Marking the 200 th anniversary of the abolition of slavery, it presents the story of British MP William Wilberforce and his painful, 20-year struggle to get his bill through parliament. Many of Wilberforce’s contemporaries saw the desperate plight of the slaves ‘in the hands of robbers’ and ‘passed by’ in favour of the financial and social benefits that slavery brought to them and their people.
Wilberforce saw but refused to pass by. He responded with deep compassion to the plight of hundreds of thousands of fellow human beings. He refused to give up the fight in spite of bitter opposition and cost to his health. He became ‘neighbour’ to former slaves and listened to their stories.

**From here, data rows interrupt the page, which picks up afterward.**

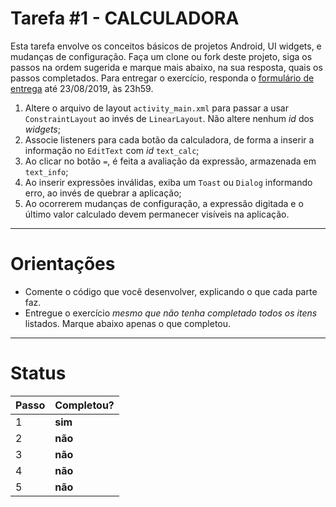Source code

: # Tarefa #1 - CALCULADORA

Esta tarefa envolve os conceitos básicos de projetos Android, UI widgets, e mudanças de configuração.
Faça um clone ou fork deste projeto, siga os passos na ordem sugerida e marque mais abaixo, na sua resposta, quais os passos completados.
Para entregar o exercício, responda o [formulário de entrega](https://forms.gle/xqVK5c7jkyPQmywm9) até 23/08/2019, às 23h59.

1. Altere o arquivo de layout `activity_main.xml` para passar a usar `ConstraintLayout` ao invés de `LinearLayout`. Não altere nenhum _id_ dos _widgets_;
2. Associe listeners para cada botão da calculadora, de forma a inserir a informação no `EditText` com _id_ `text_calc`;
3. Ao clicar no botão `=`, é feita a avaliação da expressão, armazenada em `text_info`;
4. Ao inserir expressões inválidas, exiba um `Toast` ou `Dialog` informando erro, ao invés de quebrar a aplicação;
5. Ao ocorrerem mudanças de configuração, a expressão digitada e o último valor calculado devem permanecer visíveis na aplicação.

---

# Orientações

- Comente o código que você desenvolver, explicando o que cada parte faz.
- Entregue o exercício _mesmo que não tenha completado todos os itens_ listados. Marque abaixo apenas o que completou.

---

# Status

| Passo | Completou? |
| ----- | ---------- |
| 1     | **sim**    |
| 2     | **não**    |
| 3     | **não**    |
| 4     | **não**    |
| 5     | **não**    |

He was deeply influenced and encouraged by John Newton, former slave-trader turned preacher and composer of the hymn ‘Amazing Grace’. Slavery persists today in the form of human trafficking and there are modern day counterparts of Wilberforce drawing attention to the plight of our enslaved neighbours and working for their freedom.
The lawyer who questions Jesus in today’s gospel is not searching for an answer but trying to catch him out. Like Jesus’ audience, this legal expert ( nomikos) knows the Jewish law regarding love of God and of one’s neighbour and gives the right answer to Jesus’ first question.
This leads to another ‘test’ question: ‘Who is my neighbour?’ Jesus replies with a subversive story that ends in a final question: ‘Which of these three was neighbour…?’
The lawyer cannot avoid the obvious answer, though it would cost a Jewish legal expert dearly to admit that a Samaritan could be neighbour to a Jew in need. Rather than utter the word ‘Samaritan’ he answers obliquely, ‘the one who showed mercy’.
The Samaritan is ‘moved with compassion’ ( esplanchnisth%u0113), literally ‘moved in the depths of his being’. The same expression is used of Jesus when he encounters the twice bereft woman of Nain and restores her son to life. Compassion is invariably expressed in action. The Samaritan befriends the wounded traveller and draws on all his resources to care for him: wine and oil to dress the wounds, his ‘own animal’ as transport, finance for accommodation, companionship at the inn, provision for ongoing care.
The priest and the Levite come down to Jericho from Jerusalem, centre of Jewish worship, possibly after a period of service in the Temple. The story offers the shocking suggestion that a Samaritan knows more about love of God and of neighbour than do those who officiate in Temple worship. If we substitute ‘Al Qaeda operative’ for ‘Samaritan’, we might begin to understand the power of this parable and the surprising grace that it can offer.